**The task:** Write out all the data again, exactly as shown.

**Source data:**
__________________________________________________

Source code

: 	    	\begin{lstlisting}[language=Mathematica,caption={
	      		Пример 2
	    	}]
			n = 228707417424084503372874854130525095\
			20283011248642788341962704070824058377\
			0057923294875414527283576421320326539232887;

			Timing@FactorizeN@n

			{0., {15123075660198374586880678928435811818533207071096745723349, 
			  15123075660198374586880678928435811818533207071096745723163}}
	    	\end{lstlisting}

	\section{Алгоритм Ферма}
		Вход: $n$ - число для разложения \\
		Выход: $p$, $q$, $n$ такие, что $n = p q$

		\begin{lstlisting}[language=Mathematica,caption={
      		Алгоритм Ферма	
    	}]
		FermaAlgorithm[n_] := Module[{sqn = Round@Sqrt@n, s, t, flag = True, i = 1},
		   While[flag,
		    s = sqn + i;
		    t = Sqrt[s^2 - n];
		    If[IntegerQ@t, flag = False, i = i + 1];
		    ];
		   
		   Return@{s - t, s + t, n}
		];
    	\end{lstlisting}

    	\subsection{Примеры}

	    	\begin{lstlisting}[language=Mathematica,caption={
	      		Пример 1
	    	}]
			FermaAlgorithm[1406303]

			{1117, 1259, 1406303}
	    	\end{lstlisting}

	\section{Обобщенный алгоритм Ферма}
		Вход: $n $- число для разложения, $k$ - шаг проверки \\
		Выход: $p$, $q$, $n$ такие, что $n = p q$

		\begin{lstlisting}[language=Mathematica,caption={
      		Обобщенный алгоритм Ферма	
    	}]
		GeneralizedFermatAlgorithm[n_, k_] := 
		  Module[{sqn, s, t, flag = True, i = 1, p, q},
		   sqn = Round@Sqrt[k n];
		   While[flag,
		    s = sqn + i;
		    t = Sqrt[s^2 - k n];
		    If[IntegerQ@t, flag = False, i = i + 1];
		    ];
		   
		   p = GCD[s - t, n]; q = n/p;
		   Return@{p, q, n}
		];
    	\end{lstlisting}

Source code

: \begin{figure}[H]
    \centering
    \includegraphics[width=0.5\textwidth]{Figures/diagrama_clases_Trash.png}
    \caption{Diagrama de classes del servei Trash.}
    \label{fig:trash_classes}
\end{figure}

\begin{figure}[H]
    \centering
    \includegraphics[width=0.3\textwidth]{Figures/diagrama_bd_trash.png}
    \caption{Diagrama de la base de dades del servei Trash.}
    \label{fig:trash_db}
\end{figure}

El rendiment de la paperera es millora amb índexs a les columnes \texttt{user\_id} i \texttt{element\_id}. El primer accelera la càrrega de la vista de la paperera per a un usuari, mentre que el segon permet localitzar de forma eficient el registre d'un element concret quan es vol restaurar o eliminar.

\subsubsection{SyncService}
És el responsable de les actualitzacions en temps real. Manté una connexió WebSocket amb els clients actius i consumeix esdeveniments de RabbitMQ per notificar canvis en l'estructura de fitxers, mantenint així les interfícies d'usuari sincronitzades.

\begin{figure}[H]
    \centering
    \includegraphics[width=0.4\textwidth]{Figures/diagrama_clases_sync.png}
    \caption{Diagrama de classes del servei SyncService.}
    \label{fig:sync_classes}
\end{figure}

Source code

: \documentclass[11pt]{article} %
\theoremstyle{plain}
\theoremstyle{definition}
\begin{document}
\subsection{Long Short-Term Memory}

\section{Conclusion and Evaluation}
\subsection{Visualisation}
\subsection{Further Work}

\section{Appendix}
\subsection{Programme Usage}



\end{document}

__________________________________________________

**Answer to this problem:**
Source code

: 	    	\begin{lstlisting}[language=Mathematica,caption={
	      		Пример 2
	    	}]
			n = 228707417424084503372874854130525095\
			20283011248642788341962704070824058377\
			0057923294875414527283576421320326539232887;

			Timing@FactorizeN@n

			{0., {15123075660198374586880678928435811818533207071096745723349, 
			  15123075660198374586880678928435811818533207071096745723163}}
	    	\end{lstlisting}

	\section{Алгоритм Ферма}
		Вход: $n$ - число для разложения \\
		Выход: $p$, $q$, $n$ такие, что $n = p q$

		\begin{lstlisting}[language=Mathematica,caption={
      		Алгоритм Ферма	
    	}]
		FermaAlgorithm[n_] := Module[{sqn = Round@Sqrt@n, s, t, flag = True, i = 1},
		   While[flag,
		    s = sqn + i;
		    t = Sqrt[s^2 - n];
		    If[IntegerQ@t, flag = False, i = i + 1];
		    ];
		   
		   Return@{s - t, s + t, n}
		];
    	\end{lstlisting}

    	\subsection{Примеры}

	    	\begin{lstlisting}[language=Mathematica,caption={
	      		Пример 1
	    	}]
			FermaAlgorithm[1406303]

			{1117, 1259, 1406303}
	    	\end{lstlisting}

	\section{Обобщенный алгоритм Ферма}
		Вход: $n $- число для разложения, $k$ - шаг проверки \\
		Выход: $p$, $q$, $n$ такие, что $n = p q$

		\begin{lstlisting}[language=Mathematica,caption={
      		Обобщенный алгоритм Ферма	
    	}]
		GeneralizedFermatAlgorithm[n_, k_] := 
		  Module[{sqn, s, t, flag = True, i = 1, p, q},
		   sqn = Round@Sqrt[k n];
		   While[flag,
		    s = sqn + i;
		    t = Sqrt[s^2 - k n];
		    If[IntegerQ@t, flag = False, i = i + 1];
		    ];
		   
		   p = GCD[s - t, n]; q = n/p;
		   Return@{p, q, n}
		];
    	\end{lstlisting}

Source code

: \begin{figure}[H]
    \centering
    \includegraphics[width=0.5\textwidth]{Figures/diagrama_clases_Trash.png}
    \caption{Diagrama de classes del servei Trash.}
    \label{fig:trash_classes}
\end{figure}

\begin{figure}[H]
    \centering
    \includegraphics[width=0.3\textwidth]{Figures/diagrama_bd_trash.png}
    \caption{Diagrama de la base de dades del servei Trash.}
    \label{fig:trash_db}
\end{figure}

El rendiment de la paperera es millora amb índexs a les columnes \texttt{user\_id} i \texttt{element\_id}. El primer accelera la càrrega de la vista de la paperera per a un usuari, mentre que el segon permet localitzar de forma eficient el registre d'un element concret quan es vol restaurar o eliminar.

\subsubsection{SyncService}
És el responsable de les actualitzacions en temps real. Manté una connexió WebSocket amb els clients actius i consumeix esdeveniments de RabbitMQ per notificar canvis en l'estructura de fitxers, mantenint així les interfícies d'usuari sincronitzades.

\begin{figure}[H]
    \centering
    \includegraphics[width=0.4\textwidth]{Figures/diagrama_clases_sync.png}
    \caption{Diagrama de classes del servei SyncService.}
    \label{fig:sync_classes}
\end{figure}

Source code

: \documentclass[11pt]{article} %
\theoremstyle{plain}
\theoremstyle{definition}
\begin{document}
\subsection{Long Short-Term Memory}

\section{Conclusion and Evaluation}
\subsection{Visualisation}
\subsection{Further Work}

\section{Appendix}
\subsection{Programme Usage}



\end{document}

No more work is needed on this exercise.